'''
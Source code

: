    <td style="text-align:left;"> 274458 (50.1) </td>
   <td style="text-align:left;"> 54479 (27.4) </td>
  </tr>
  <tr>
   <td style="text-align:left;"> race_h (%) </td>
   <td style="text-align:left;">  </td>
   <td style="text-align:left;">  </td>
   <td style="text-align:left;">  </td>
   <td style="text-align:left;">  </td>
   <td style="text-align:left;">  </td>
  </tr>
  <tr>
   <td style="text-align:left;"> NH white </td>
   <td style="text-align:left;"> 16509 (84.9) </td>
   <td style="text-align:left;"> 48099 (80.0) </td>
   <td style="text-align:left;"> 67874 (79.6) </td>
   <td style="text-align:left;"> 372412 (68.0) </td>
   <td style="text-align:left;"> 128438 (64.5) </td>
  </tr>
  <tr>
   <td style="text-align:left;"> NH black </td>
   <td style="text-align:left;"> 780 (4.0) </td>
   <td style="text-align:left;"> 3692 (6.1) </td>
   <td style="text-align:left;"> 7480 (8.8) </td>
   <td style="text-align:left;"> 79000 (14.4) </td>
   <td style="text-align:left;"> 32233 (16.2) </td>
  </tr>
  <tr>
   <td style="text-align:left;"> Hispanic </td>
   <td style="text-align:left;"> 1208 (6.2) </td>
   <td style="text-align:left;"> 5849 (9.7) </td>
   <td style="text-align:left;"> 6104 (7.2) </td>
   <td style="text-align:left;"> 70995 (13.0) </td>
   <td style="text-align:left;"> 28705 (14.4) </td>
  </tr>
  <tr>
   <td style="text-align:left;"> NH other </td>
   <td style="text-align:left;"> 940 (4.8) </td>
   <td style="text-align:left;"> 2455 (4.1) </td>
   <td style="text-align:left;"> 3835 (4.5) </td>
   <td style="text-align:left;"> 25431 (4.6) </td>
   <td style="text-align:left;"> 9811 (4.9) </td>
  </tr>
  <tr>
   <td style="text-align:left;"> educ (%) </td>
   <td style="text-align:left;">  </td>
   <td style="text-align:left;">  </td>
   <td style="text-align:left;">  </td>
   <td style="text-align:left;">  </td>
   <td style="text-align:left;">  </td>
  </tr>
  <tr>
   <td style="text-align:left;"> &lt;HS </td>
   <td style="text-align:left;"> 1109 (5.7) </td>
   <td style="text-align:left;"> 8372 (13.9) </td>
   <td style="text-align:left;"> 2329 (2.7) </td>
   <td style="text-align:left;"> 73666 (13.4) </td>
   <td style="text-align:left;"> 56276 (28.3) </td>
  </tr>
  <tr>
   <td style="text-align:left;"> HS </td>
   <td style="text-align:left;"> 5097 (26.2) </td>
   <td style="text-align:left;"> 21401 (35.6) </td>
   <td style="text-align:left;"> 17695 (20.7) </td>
'''
ACTION ITEM
The job here is to write out all the entries again exactly.

REPLY
Source code

:    <td style="text-align:left;"> 274458 (50.1) </td>
   <td style="text-align:left;"> 54479 (27.4) </td>
  </tr>
  <tr>
   <td style="text-align:left;"> race_h (%) </td>
   <td style="text-align:left;">  </td>
   <td style="text-align:left;">  </td>
   <td style="text-align:left;">  </td>
   <td style="text-align:left;">  </td>
   <td style="text-align:left;">  </td>
  </tr>
  <tr>
   <td style="text-align:left;"> NH white </td>
   <td style="text-align:left;"> 16509 (84.9) </td>
   <td style="text-align:left;"> 48099 (80.0) </td>
   <td style="text-align:left;"> 67874 (79.6) </td>
   <td style="text-align:left;"> 372412 (68.0) </td>
   <td style="text-align:left;"> 128438 (64.5) </td>
  </tr>
  <tr>
   <td style="text-align:left;"> NH black </td>
   <td style="text-align:left;"> 780 (4.0) </td>
   <td style="text-align:left;"> 3692 (6.1) </td>
   <td style="text-align:left;"> 7480 (8.8) </td>
   <td style="text-align:left;"> 79000 (14.4) </td>
   <td style="text-align:left;"> 32233 (16.2) </td>
  </tr>
  <tr>
   <td style="text-align:left;"> Hispanic </td>
   <td style="text-align:left;"> 1208 (6.2) </td>
   <td style="text-align:left;"> 5849 (9.7) </td>
   <td style="text-align:left;"> 6104 (7.2) </td>
   <td style="text-align:left;"> 70995 (13.0) </td>
   <td style="text-align:left;"> 28705 (14.4) </td>
  </tr>
  <tr>
   <td style="text-align:left;"> NH other </td>
   <td style="text-align:left;"> 940 (4.8) </td>
   <td style="text-align:left;"> 2455 (4.1) </td>
   <td style="text-align:left;"> 3835 (4.5) </td>
   <td style="text-align:left;"> 25431 (4.6) </td>
   <td style="text-align:left;"> 9811 (4.9) </td>
  </tr>
  <tr>
   <td style="text-align:left;"> educ (%) </td>
   <td style="text-align:left;">  </td>
   <td style="text-align:left;">  </td>
   <td style="text-align:left;">  </td>
   <td style="text-align:left;">  </td>
   <td style="text-align:left;">  </td>
  </tr>
  <tr>
   <td style="text-align:left;"> &lt;HS </td>
   <td style="text-align:left;"> 1109 (5.7) </td>
   <td style="text-align:left;"> 8372 (13.9) </td>
   <td style="text-align:left;"> 2329 (2.7) </td>
   <td style="text-align:left;"> 73666 (13.4) </td>
   <td style="text-align:left;"> 56276 (28.3) </td>
  </tr>
  <tr>
   <td style="text-align:left;"> HS </td>
   <td style="text-align:left;"> 5097 (26.2) </td>
   <td style="text-align:left;"> 21401 (35.6) </td>
   <td style="text-align:left;"> 17695 (20.7) </td>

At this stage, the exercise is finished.